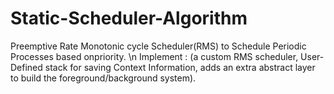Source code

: # Static-Scheduler-Algorithm
Preemptive Rate Monotonic cycle Scheduler(RMS) to Schedule Periodic Processes based onpriority. \n
Implement :
(a custom RMS scheduler, User-Defined stack for saving Context Information, adds an extra abstract layer to build
the foreground/background system).

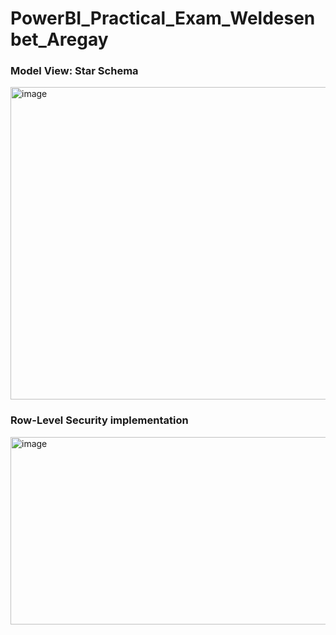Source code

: # PowerBI_Practical_Exam_Weldesenbet_Aregay


### Model View: Star Schema
<img width="1000" height="500" alt="image" src="https://github.com/user-attachments/assets/67a6a29c-4bd1-4d7e-b4db-341ba77e9d69" />


### Row-Level Security implementation
<img width="1000" height="300" alt="image" src="https://github.com/user-attachments/assets/b1b6d1fd-44fc-482a-aeee-85d3aa889d37" />

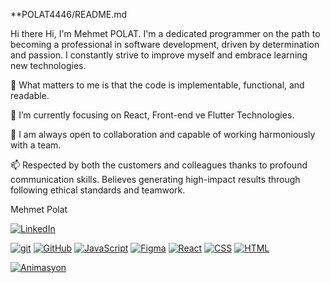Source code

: **POLAT4446/README.md

Hi there
Hi, I'm Mehmet POLAT. I'm a dedicated programmer on the path to becoming a professional in software development, driven by determination and passion. I constantly strive to improve myself and embrace learning new technologies.

👀 What matters to me is that the code is implementable, functional, and readable.

🌱 I’m currently focusing on React, Front-end ve Flutter Technologies.

👯 I am always open to collaboration and capable of working harmoniously with a team.

📫 Respected by both the customers and colleagues thanks to profound communication skills. Believes generating high-impact results through following ethical standards and teamwork.

Mehmet Polat

[![LinkedIn](https://img.shields.io/badge/--0077B5?logo=linkedin&logoColor=white)](https://www.linkedin.com/in/mehmetpolat46/)

[![git](https://img.shields.io/badge/--F05032?logo=git&logoColor=ffffff)](http://git-scm.com/)
[![GitHub](https://badgen.net/badge/icon/github?icon=github&label)](https://github.com/mehmetpolat46/)
[![JavaScript](https://img.shields.io/badge/--F7DF1E?logo=javascript&logoColor=000)](https://www.javascript.com/)
[![Figma](https://img.shields.io/badge/--F24E1E?logo=figma&logoColor=ffffff)](https://www.figma.com/)
[![React](https://img.shields.io/badge/--61DAFB?logo=react&logoColor=000)](https://reactjs.org/)
[![CSS](https://img.shields.io/badge/--1572B6?logo=css3&logoColor=white)](https://www.w3schools.com/css/)
[![HTML](https://img.shields.io/badge/--E34F26?logo=html5&logoColor=white)](https://html.com/)

[![Animasyon](path/to/animation.gif)](https://example.com/)








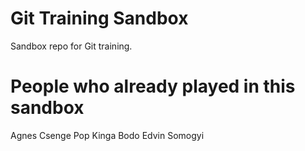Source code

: # Git Training Sandbox
Sandbox repo for Git training.

# People who already played in this sandbox

Agnes Csenge Pop
Kinga Bodo
Edvin Somogyi
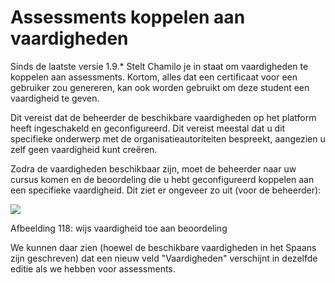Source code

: # Assessments koppelen aan vaardigheden

Sinds de laatste versie 1.9.\* Stelt Chamilo je in staat om vaardigheden te koppelen aan assessments. Kortom, alles dat een certificaat voor een gebruiker zou genereren, kan ook worden gebruikt om deze student een vaardigheid te geven.

Dit vereist dat de beheerder de beschikbare vaardigheden op het platform heeft ingeschakeld en geconfigureerd. Dit vereist meestal dat u dit specifieke onderwerp met de organisatieautoriteiten bespreekt, aangezien u zelf geen vaardigheid kunt creëren.

Zodra de vaardigheden beschikbaar zijn, moet de beheerder naar uw cursus komen en de beoordeling die u hebt geconfigureerd koppelen aan een specifieke vaardigheid. Dit ziet er ongeveer zo uit \(voor de beheerder\):

![](../../.gitbook/assets/image15%20%288%29.png)

Afbeelding 118: wijs vaardigheid toe aan beoordeling

We kunnen daar zien \(hoewel de beschikbare vaardigheden in het Spaans zijn geschreven\) dat een nieuw veld "Vaardigheden" verschijnt in dezelfde editie als we hebben voor assessments.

[Exercise] Please copy every line in the entries where "height" appears.

[Written response]
<img width="1000" height="500" alt="image" src="https://github.com/user-attachments/assets/67a6a29c-4bd1-4d7e-b4db-341ba77e9d69" />
<img width="1000" height="300" alt="image" src="https://github.com/user-attachments/assets/b1b6d1fd-44fc-482a-aeee-85d3aa889d37" />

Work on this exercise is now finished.